Narayever shul marks 100 years with JCC exhibit

A plaque from the exhibit that says

In the early decades of the 20th century Jewish immigrants from eastern Europe established a vibrant community in the College and Spadina area of Toronto that supported about two dozen Orthodox congregations.

Many moved north when the community migrated up the Bathurst Street corridor in the 1950s.

Three of the four remaining downtown synagogues – the Kiever, Minsker and Markham shuls – have continued on in the Orthodox tradition. But in the 1980s, the First Narayever Congregation evolved into an egalitarian congregation, with women and men participating equally in a traditional service.

The change in the synagogue’s direction was controversial 30 years ago, and it is documented in a new exhibition titled Traditions and Transitions: 100 Years of the First Narayever Congregation. The show runs until Oct. 30 at The Gallery at the J in the Jacobs Lounge of the Miles Nadal JCC (MNJCC).

The exhibit also includes the earlier history of the synagogue before its relocation to Brunswick Avenue, its home since 1943.

Sharoni Sibony, manager of the Jewish life department at the MNJCC and a member of the Narayever, curated the exhibit. “In honour of the centennial, we wanted to uncover some of the stories of the synagogue’s history,” Sibony told The CJN at the exhibition opening.

She said it took two years of research by a volunteer team to put the exhibit together. Some of the records were found in the Ontario Jewish Archives, in people’s homes, in the synagogue office and through online genealogy information. A translator helped with Yiddish minutes.

“We wanted to inform our own community and the wider community about our identity.”

Sibony pointed to minutes from a discussion when the younger egalitarian members considered changing the name of the congregation in the 1980s. At the time, they felt “like relics of the older community” and they thought the name, the Remains of Jacob, would better reflect this history, she said.

Old articles from The CJN about the congregation’s transition to egalitarianism are included in the exhibition. In a 1983 article, Jeff Rosen wrote: “The absence of a mechitzah makes this Orthodox synagogue unique.
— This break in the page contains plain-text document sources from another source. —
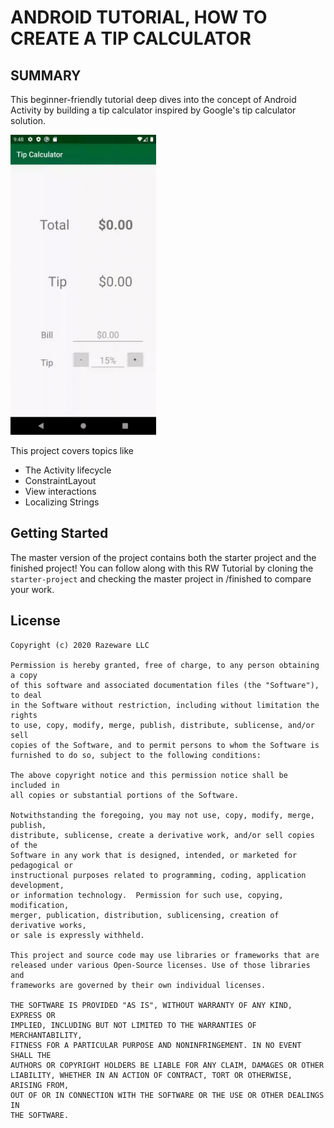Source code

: # ANDROID TUTORIAL, HOW TO CREATE A TIP CALCULATOR

## SUMMARY

This beginner-friendly tutorial deep dives into the concept of Android Activity by building a tip calculator inspired by Google's tip calculator solution.

<img src="img/tipcalculator.gif" height="480"/>

This project covers topics like

- The Activity lifecycle
- ConstraintLayout
- View interactions
- Localizing Strings

## Getting Started

The master version of the project contains both the starter project and the finished project! You can follow along with this RW Tutorial by cloning the `starter-project` and checking the master project in /finished to compare your work. 

## License

```
Copyright (c) 2020 Razeware LLC

Permission is hereby granted, free of charge, to any person obtaining a copy
of this software and associated documentation files (the "Software"), to deal
in the Software without restriction, including without limitation the rights
to use, copy, modify, merge, publish, distribute, sublicense, and/or sell
copies of the Software, and to permit persons to whom the Software is
furnished to do so, subject to the following conditions:

The above copyright notice and this permission notice shall be included in
all copies or substantial portions of the Software.

Notwithstanding the foregoing, you may not use, copy, modify, merge, publish,
distribute, sublicense, create a derivative work, and/or sell copies of the
Software in any work that is designed, intended, or marketed for pedagogical or
instructional purposes related to programming, coding, application development,
or information technology.  Permission for such use, copying, modification,
merger, publication, distribution, sublicensing, creation of derivative works,
or sale is expressly withheld.

This project and source code may use libraries or frameworks that are
released under various Open-Source licenses. Use of those libraries and
frameworks are governed by their own individual licenses.

THE SOFTWARE IS PROVIDED "AS IS", WITHOUT WARRANTY OF ANY KIND, EXPRESS OR
IMPLIED, INCLUDING BUT NOT LIMITED TO THE WARRANTIES OF MERCHANTABILITY,
FITNESS FOR A PARTICULAR PURPOSE AND NONINFRINGEMENT. IN NO EVENT SHALL THE
AUTHORS OR COPYRIGHT HOLDERS BE LIABLE FOR ANY CLAIM, DAMAGES OR OTHER
LIABILITY, WHETHER IN AN ACTION OF CONTRACT, TORT OR OTHERWISE, ARISING FROM,
OUT OF OR IN CONNECTION WITH THE SOFTWARE OR THE USE OR OTHER DEALINGS IN
THE SOFTWARE.
```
This 69-year-old synagogue has torn down the barriers separating men and women.”

Rabbi Ed Elkin, spiritual leader of the Narayever since 2000, spoke about the various transitions the synagogue has undergone, though he stressed that the there is a strong commonality in the congregation’s goals in 1914 and today.

“There are countless differences between today and when the congregation was founded, but the aspiration to have a meaningful Jewish community in downtown Toronto has not changed. There is a lot of continuity.”

He said the shul was founded by a landsmanschaft from Galicia who shared a common culture, but the congregation changed. “In time this group attracted people from other places. They became more diverse.”

He stressed that the shul’s membership has expanded and now includes people who are Jewish by birth and those who are Jewish by choice, as well as people of different races and diverse sexual orientations. “Who we are now would be unrecognizable to our founders.”

Descendants of some of the original members were also on hand at the exhibit’s opening. Max Heiber’s three grandchildren, Sheila Shore, Earl Heiber and Sharon Barron, and three great-grandchildren, Sari and Erin Heiber and Jacquelyn Barron, attended.

Heather Wohl represented her family. Her grandfather, Henry Young, was president of the congregation from 1950 until his death in 1976.

Both of Marcia Beck’s paternal great-grandfathers – Hirsch Petersaal and Nissan Beck – were also founding members of the shul. She said she discovered the Narayever in the 1990s when she was a social work student. “I was doing my master’s downtown and I was looking for a place to daven and a community. I found the Narayever,” she said.

“It just so happened to be the ‘terrible shul’ that my grandfather hated so much, because it had become egalitarian. The fact that it was egalitarian and that I could participate fully was exactly what drew me and kept me.”